The following day the house was toasty at 71 so the chill left the poolish in a little over an hour. I have often wondered if my kitchen scale is accurate so I weighed and then re-weighed all my ingredients before starting the dough to be absolutely certain the only room for difficulties would be oven and equipment baking off the baguettes.
My dough was sticky, really sticky instead of just tacky…so much so that I knew that extra flour was required. The dough would never have released from the bowl of the stand mixer without the addition of flour before killing the yeast on account of the increased heat from the friction in the bowl. So I veared from the recipe and added flour until I reached the required tacky feeling. In my gut, I knew this was not a good portent.
The written instructions stated that an hour of stretch and folds were to be completed in twenty minute intervals before a 2 hour ferment, a degassing of the dough and a second 2 hour ferment. For those who are curious a stretch and fold is flattening the dough into a disk. Imagine the disk as a face of a clock, then stretch a section of the dough from 2:00 out and fold it back on top of the disk of dough. This process is repeated at 4:00, 8:00 and 10:00.
My linen couche had not yet arrived so I delicately removed the dough from the bowl after the second ferment, shaped the dough and let it proove on oil misted, semolina crusted piece of parchment paper. Surprisingly it worked and the dough rose instead of spreading.
I need work on slashing technique or my lame is not the right kind. Personally, I prefer using a serrated knife to slash the dough.
I prepared my oven for hearth baking by preheating it to 500 with my pizza stone. I added a tray in the bottom of the oven and just before putting my baguettes in the oven I added a cup of water for steam.
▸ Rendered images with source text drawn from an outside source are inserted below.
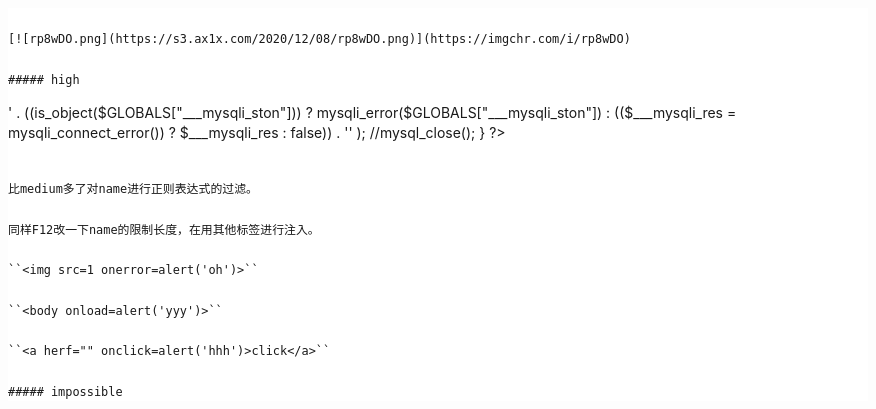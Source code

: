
 ```

[![rp8wDO.png](https://s3.ax1x.com/2020/12/08/rp8wDO.png)](https://imgchr.com/i/rp8wDO)

##### high

```
<?php

if( isset( $_POST[ 'btnSign' ] ) ) {
    // Get input
    $message = trim( $_POST[ 'mtxMessage' ] );
    $name    = trim( $_POST[ 'txtName' ] );

    // Sanitize message input
    $message = strip_tags( addslashes( $message ) );
    $message = ((isset($GLOBALS["___mysqli_ston"]) && is_object($GLOBALS["___mysqli_ston"])) ? mysqli_real_escape_string($GLOBALS["___mysqli_ston"],  $message ) : ((trigger_error("[MySQLConverterToo] Fix the mysql_escape_string() call! This code does not work.", E_USER_ERROR)) ? "" : ""));
    $message = htmlspecialchars( $message );

    // Sanitize name input
    $name = preg_replace( '/<(.*)s(.*)c(.*)r(.*)i(.*)p(.*)t/i', '', $name );
    $name = ((isset($GLOBALS["___mysqli_ston"]) && is_object($GLOBALS["___mysqli_ston"])) ? mysqli_real_escape_string($GLOBALS["___mysqli_ston"],  $name ) : ((trigger_error("[MySQLConverterToo] Fix the mysql_escape_string() call! This code does not work.", E_USER_ERROR)) ? "" : ""));

    // Update database
    $query  = "INSERT INTO guestbook ( comment, name ) VALUES ( '$message', '$name' );";
    $result = mysqli_query($GLOBALS["___mysqli_ston"],  $query ) or die( '<pre>' . ((is_object($GLOBALS["___mysqli_ston"])) ? mysqli_error($GLOBALS["___mysqli_ston"]) : (($___mysqli_res = mysqli_connect_error()) ? $___mysqli_res : false)) . '</pre>' );

    //mysql_close();
}

?> 
```

比medium多了对name进行正则表达式的过滤。

同样F12改一下name的限制长度，在用其他标签进行注入。

``<img src=1 onerror=alert('oh')>``

``<body onload=alert('yyy')>``

``<a herf="" onclick=alert('hhh')>click</a>``

##### impossible

```
<?php

if( isset( $_POST[ 'btnSign' ] ) ) {
    // Check Anti-CSRF token
    checkToken( $_REQUEST[ 'user_token' ], $_SESSION[ 'session_token' ], 'index.php' );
I followed the instructions of misting the walls of the oven every 30 seconds for two minutes. I removed them from the oven when they reached an internal temperature 205.
The verdict. I wasn’t happy with the end result. If you look at the picture of the baguette from Paris, you can tell the crust was crisp. Mine was not. Even at 500 degrees, mine did not achieve the colour of the baguette I am used to and long for. The texture was not chewy, nor did it taste fermented.
I would not suggest that this is the fault of the recipe, rather I would suggest that my oven has issues and that these really need to be baked in the proper pan and in a wood fired oven.
My dearest valentine was kind because his comments were “Well they remind me of a baguette, perhaps the $.99 variety from WalMart.”
At the end of the day I want to be clear, I am not cranky, because at the end of the day all three baguettes were consumed with abandon. This was my weekly taste of bread and I enjoyed my meal. They were after all home made and that tastes better than any baguette or bread that is purchased because they were made with love.
St. Valentines Day 2017 was a pas de deux with two adults, one of which was sick with a head cold and the other who was trying hard to make something for her husband she knew he loved. Steak tartar was on the menu and both parties were sound asleep by 19:30 after Matthew was put to bed.
Happy St. Valentines Day!
1.Reinhart,Peter. 2016. Bread Bakers Apprentice. New York, USA: Ten Speed Press. 223 p.